Scan the records for "quot". Show the matching lines.

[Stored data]
══════════
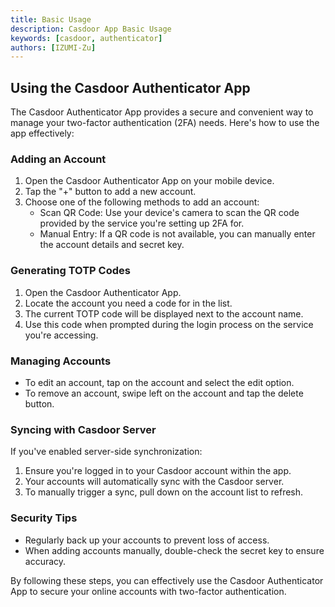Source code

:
 ```yaml
---
title: Basic Usage
description: Casdoor App Basic Usage
keywords: [casdoor, authenticator]
authors: [IZUMI-Zu]
---
```


## Using the Casdoor Authenticator App

The Casdoor Authenticator App provides a secure and convenient way to manage your two-factor authentication (2FA) needs. Here's how to use the app effectively:

### Adding an Account

1. Open the Casdoor Authenticator App on your mobile device.
2. Tap the "+" button to add a new account.
3. Choose one of the following methods to add an account:
   - Scan QR Code: Use your device's camera to scan the QR code provided by the service you're setting up 2FA for.
   - Manual Entry: If a QR code is not available, you can manually enter the account details and secret key.

### Generating TOTP Codes

1. Open the Casdoor Authenticator App.
2. Locate the account you need a code for in the list.
3. The current TOTP code will be displayed next to the account name.
4. Use this code when prompted during the login process on the service you're accessing.

### Managing Accounts

- To edit an account, tap on the account and select the edit option.
- To remove an account, swipe left on the account and tap the delete button.

### Syncing with Casdoor Server

If you've enabled server-side synchronization:

1. Ensure you're logged in to your Casdoor account within the app.
2. Your accounts will automatically sync with the Casdoor server.
3. To manually trigger a sync, pull down on the account list to refresh.

### Security Tips

- Regularly back up your accounts to prevent loss of access.
- When adding accounts manually, double-check the secret key to ensure accuracy.

By following these steps, you can effectively use the Casdoor Authenticator App to secure your online accounts with two-factor authentication.
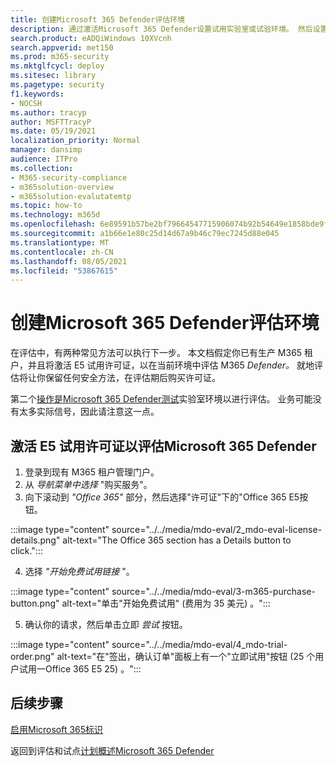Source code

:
 ```yaml
---
title: 创建Microsoft 365 Defender评估环境
description: 通过激活Microsoft 365 Defender设置试用实验室或试验环境。 然后设置 Microsoft Defender for Identity (MDI) 所有其他 M365D 评估。
search.product: eADQiWindows 10XVcnh
search.appverid: met150
ms.prod: m365-security
ms.mktglfcycl: deploy
ms.sitesec: library
ms.pagetype: security
f1.keywords:
- NOCSH
ms.author: tracyp
author: MSFTTracyP
ms.date: 05/19/2021
localization_priority: Normal
manager: dansimp
audience: ITPro
ms.collection:
- M365-security-compliance
- m365solution-overview
- m365solution-evalutatemtp
ms.topic: how-to
ms.technology: m365d
ms.openlocfilehash: 6e89591b57be2bf79664547715906074b92b54649e1858bde9ffe06cb2be9335
ms.sourcegitcommit: a1b66e1e80c25d14d67a9b46c79ec7245d88e045
ms.translationtype: MT
ms.contentlocale: zh-CN
ms.lasthandoff: 08/05/2021
ms.locfileid: "53867615"
---
```

# <a name="create-the-microsoft-365-defender-evaluation-environment"></a>创建Microsoft 365 Defender评估环境

在评估中，有两种常见方法可以执行下一步。 本文档假定你已有生产 M365 租户，并且将激活 E5 试用许可证，以在当前环境中评估 M365 *Defender。* 就地评估将让你保留任何安全方法，在评估期后购买许可证。

第二个[操作是Microsoft 365 Defender测试](setup-m365deval.md)实验室环境以进行评估。 业务可能没有太多实际信号，因此请注意这一点。

## <a name="to-activate-e5-trial-licenses-to-evaluate-microsoft-365-defender"></a>激活 E5 试用许可证以评估Microsoft 365 Defender 
1. 登录到现有 M365 租户管理门户。
2. 从 *导航菜单中选择* "购买服务"。
3. 向下滚动到 *"Office 365"* 部分，然后选择"许可证"下的"Office 365 E5按钮。

:::image type="content" source="../../media/mdo-eval/2_mdo-eval-license-details.png" alt-text="The Office 365 section has a Details button to click.":::

4. 选择 *"开始免费试用链接* "。

:::image type="content" source="../../media/mdo-eval/3-m365-purchase-button.png" alt-text="单击&quot;开始免费试用&quot; (费用为 35 美元) 。":::

5. 确认你的请求，然后单击立即 *尝试* 按钮。

:::image type="content" source="../../media/mdo-eval/4_mdo-trial-order.png" alt-text="在&quot;签出，确认订单&quot;面板上有一个&quot;立即试用&quot;按钮 (25 个用户试用一Office 365 E5 25) 。":::

## <a name="next-steps"></a>后续步骤
[启用Microsoft 365标识](eval-defender-identity-overview.md)

返回到评估和试点[计划概述Microsoft 365 Defender](eval-overview.md)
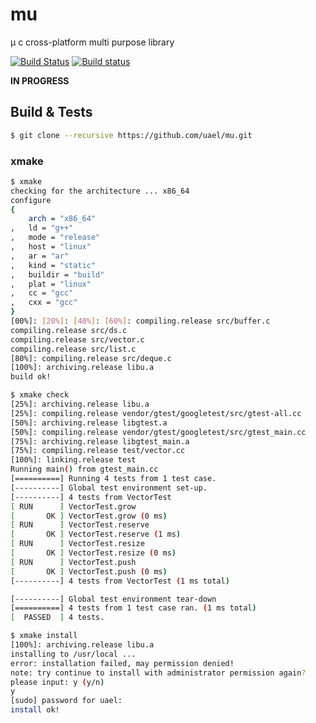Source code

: # mu
μ c cross-platform multi purpose library

[![Build Status](https://travis-ci.org/uael/mu.svg?branch=master)](https://travis-ci.org/uael/mu)
[![Build status](https://ci.appveyor.com/api/projects/status/dbi3vnyn5eyk2w59/branch/master?svg=true)](https://ci.appveyor.com/project/uael/mu/branch/master)


**IN PROGRESS**

## Build & Tests

```bash
$ git clone --recursive https://github.com/uael/mu.git 
```

### xmake
```bash
$ xmake
checking for the architecture ... x86_64
configure
{
    arch = "x86_64"
,   ld = "g++"
,   mode = "release"
,   host = "linux"
,   ar = "ar"
,   kind = "static"
,   buildir = "build"
,   plat = "linux"
,   cc = "gcc"
,   cxx = "gcc"
}
[00%]: [20%]: [40%]: [60%]: compiling.release src/buffer.c
compiling.release src/ds.c
compiling.release src/vector.c
compiling.release src/list.c
[80%]: compiling.release src/deque.c
[100%]: archiving.release libu.a
build ok!

$ xmake check
[25%]: archiving.release libu.a
[25%]: compiling.release vendor/gtest/googletest/src/gtest-all.cc
[50%]: archiving.release libgtest.a
[50%]: compiling.release vendor/gtest/googletest/src/gtest_main.cc
[75%]: archiving.release libgtest_main.a
[75%]: compiling.release test/vector.cc
[100%]: linking.release test
Running main() from gtest_main.cc
[==========] Running 4 tests from 1 test case.
[----------] Global test environment set-up.
[----------] 4 tests from VectorTest
[ RUN      ] VectorTest.grow
[       OK ] VectorTest.grow (0 ms)
[ RUN      ] VectorTest.reserve
[       OK ] VectorTest.reserve (1 ms)
[ RUN      ] VectorTest.resize
[       OK ] VectorTest.resize (0 ms)
[ RUN      ] VectorTest.push
[       OK ] VectorTest.push (0 ms)
[----------] 4 tests from VectorTest (1 ms total)

[----------] Global test environment tear-down
[==========] 4 tests from 1 test case ran. (1 ms total)
[  PASSED  ] 4 tests.

$ xmake install
[100%]: archiving.release libu.a
installing to /usr/local ...
error: installation failed, may permission denied!
note: try continue to install with administrator permission again?
please input: y (y/n)
y
[sudo] password for uael:           
install ok!
```
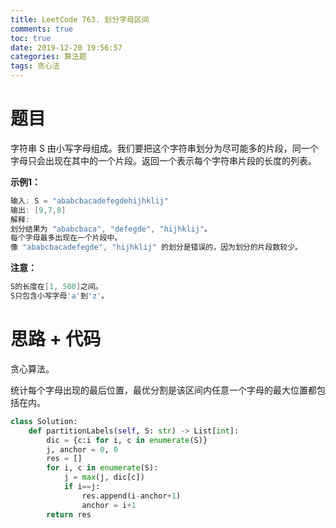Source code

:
 ```yaml
---
title: LeetCode 763. 划分字母区间
comments: true
toc: true
date: 2019-12-20 19:56:57
categories: 算法题
tags: 贪心法
---
```


# 题目

字符串 S 由小写字母组成。我们要把这个字符串划分为尽可能多的片段，同一个字母只会出现在其中的一个片段。返回一个表示每个字符串片段的长度的列表。

**示例1：**
```java
输入: S = "ababcbacadefegdehijhklij"
输出: [9,7,8]
解释:
划分结果为 "ababcbaca", "defegde", "hijhklij"。
每个字母最多出现在一个片段中。
像 "ababcbacadefegde", "hijhklij" 的划分是错误的，因为划分的片段数较少。
```

**注意：**
```java
S的长度在[1, 500]之间。
S只包含小写字母'a'到'z'。
```

# 思路 + 代码

贪心算法。

统计每个字母出现的最后位置，最优分割是该区间内任意一个字母的最大位置都包括在内。

```python
class Solution:
    def partitionLabels(self, S: str) -> List[int]:
        dic = {c:i for i, c in enumerate(S)}
        j, anchor = 0, 0
        res = []
        for i, c in enumerate(S):
            j = max(j, dic[c])
            if i==j:
                res.append(i-anchor+1)
                anchor = i+1
        return res
```

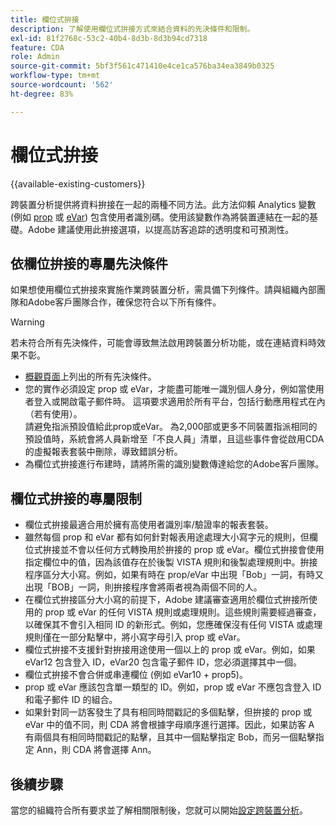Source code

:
 ```yaml
---
title: 欄位式拚接
description: 了解使用欄位式拚接方式來結合資料的先決條件和限制。
exl-id: 81f2768c-53c2-40b4-8d3b-8d3b94cd7318
feature: CDA
role: Admin
source-git-commit: 5bf3f561c471410e4ce1ca576ba34ea3849b0325
workflow-type: tm+mt
source-wordcount: '562'
ht-degree: 83%

---
```


# 欄位式拚接

{{available-existing-customers}}

跨裝置分析提供將資料拚接在一起的兩種不同方法。此方法仰賴 Analytics 變數 (例如 [prop](/help/implement/vars/page-vars/prop.md) 或 [eVar](/help/implement/vars/page-vars/evar.md)) 包含使用者識別碼。使用該變數作為將裝置連結在一起的基礎。Adobe 建議使用此拚接選項，以提高訪客追踪的透明度和可預測性。

## 依欄位拚接的專屬先決條件

如果想使用欄位式拚接來實施作業跨裝置分析，需具備下列條件。請與組織內部團隊和Adobe客戶團隊合作，確保您符合以下所有條件。

>[!WARNING]
>
>若未符合所有先決條件，可能會導致無法啟用跨裝置分析功能，或在連結資料時效果不彰。

* [概觀頁面](overview.md)上列出的所有先決條件。
* 您的實作必須設定 prop 或 eVar，才能盡可能唯一識別個人身分，例如當使用者登入或開啟電子郵件時。 這項要求適用於所有平台，包括行動應用程式在內（若有使用）。<br/>請避免指派預設值給此prop或eVar。 為2,000部或更多不同裝置指派相同的預設值時，系統會將人員新增至「不良人員」清單，且這些事件會從啟用CDA的虛擬報表套裝中刪除，導致錯誤分析。
* 為欄位式拚接進行布建時，請將所需的識別變數傳達給您的Adobe客戶團隊。

## 欄位式拚接的專屬限制

* 欄位式拚接最適合用於擁有高使用者識別率/驗證率的報表套裝。
* 雖然每個 prop 和 eVar 都有如何針對報表用途處理大小寫字元的規則，但欄位式拚接並不會以任何方式轉換用於拚接的 prop 或 eVar。欄位式拚接會使用指定欄位中的值，因為該值存在於後製 VISTA 規則和後製處理規則中。拚接程序區分大小寫。例如，如果有時在 prop/eVar 中出現「Bob」一詞，有時又出現「BOB」一詞，則拚接程序會將兩者視為兩個不同的人。
* 在欄位式拚接區分大小寫的前提下，Adobe 建議審查適用於欄位式拚接所使用的 prop 或 eVar 的任何 VISTA 規則或處理規則。這些規則需要經過審查，以確保其不會引入相同 ID 的新形式。例如，您應確保沒有任何 VISTA 或處理規則僅在一部分點擊中，將小寫字母引入 prop 或 eVar。
* 欄位式拚接不支援針對拚接用途使用一個以上的 prop 或 eVar。例如，如果 eVar12 包含登入 ID，eVar20 包含電子郵件 ID，您必須選擇其中一個。
* 欄位式拚接不會合併或串連欄位 (例如 eVar10 + prop5)。
* prop 或 eVar 應該包含單一類型的 ID。例如，prop 或 eVar 不應包含登入 ID 和電子郵件 ID 的組合。
* 如果針對同一訪客發生了具有相同時間戳記的多個點擊，但拚接的 prop 或 eVar 中的值不同，則 CDA 將會根據字母順序進行選擇。因此，如果訪客 A 有兩個具有相同時間戳記的點擊，且其中一個點擊指定 Bob，而另一個點擊指定 Ann，則 CDA 將會選擇 Ann。


## 後續步驟

當您的組織符合所有要求並了解相關限制後，您就可以開始[設定跨裝置分析](setup.md)。

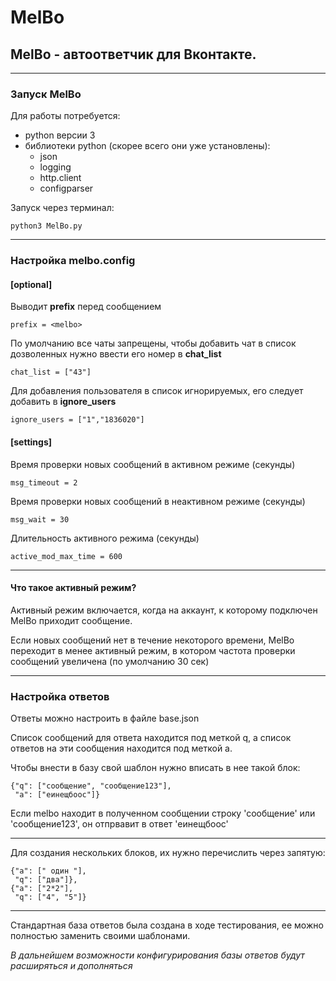 # MelBo

## **MelBo** - автоответчик для Вконтакте.
---
### Запуск MelBo

Для работы потребуется:
* python версии 3
* библиотеки python (скорее всего они уже установлены):
  * json
  * logging
  * http.client
  * configparser

Запуск через терминал:
```
python3 MelBo.py
```

---
### Настройка melbo.config

#### [optional]

Выводит **prefix** перед сообщением

    prefix = <melbo>   

По умолчанию все чаты запрещены, чтобы добавить чат в список дозволенных нужно ввести его номер в **chat_list**

    chat_list = ["43"]

Для добавления пользователя в список игнорируемых, его следует добавить в **ignore_users**

    ignore_users = ["1","1836020"]

#### [settings]

Время проверки новых сообщений в активном режиме (секунды)

    msg_timeout = 2
    
Время проверки новых сообщений в неактивном режиме (секунды)

    msg_wait = 30
    
Длительность активного режима (секунды)

    active_mod_max_time = 600
---
#### Что такое активный режим?
Активный режим включается, когда на аккаунт, к которому подключен MelBo приходит сообщение.

Если новых сообщений нет в течение некоторого времени, MelBo переходит в менее активный режим, в котором частота проверки сообщений увеличена (по умолчанию 30 сек)
***
### Настройка ответов
Ответы можно настроить в файле base.json

Список сообщений для ответа находится под меткой q, а список ответов на эти сообщения находится под меткой a.

Чтобы внести в базу свой шаблон нужно вписать в нее такой блок:

```
{"q": ["сообщение", "сообщение123"],
 "a": ["еинещбоос"]}
```
Если melbo находит в полученном сообщении строку 'сообщение' или 'сообщение123', он отпрвавит в ответ 'еинещбоос'

---
Для создания нескольких блоков, их нужно перечислить через запятую:
```
{"a": [" один "],
 "q": ["два"]},
{"a": ["2*2"],
 "q": ["4", "5"]}
```

---
Стандартная база ответов была создана в ходе тестирования, ее можно полностью заменить своими шаблонами.

*В дальнейшем возможности конфигурирования базы ответов будут расширяться и дополняться*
══════════
Answer section.
:::image type="content" source="../../media/mdo-eval/3-m365-purchase-button.png" alt-text="单击&quot;开始免费试用&quot; (费用为 35 美元) 。":::
:::image type="content" source="../../media/mdo-eval/4_mdo-trial-order.png" alt-text="在&quot;签出，确认订单&quot;面板上有一个&quot;立即试用&quot;按钮 (25 个用户试用一Office 365 E5 25) 。":::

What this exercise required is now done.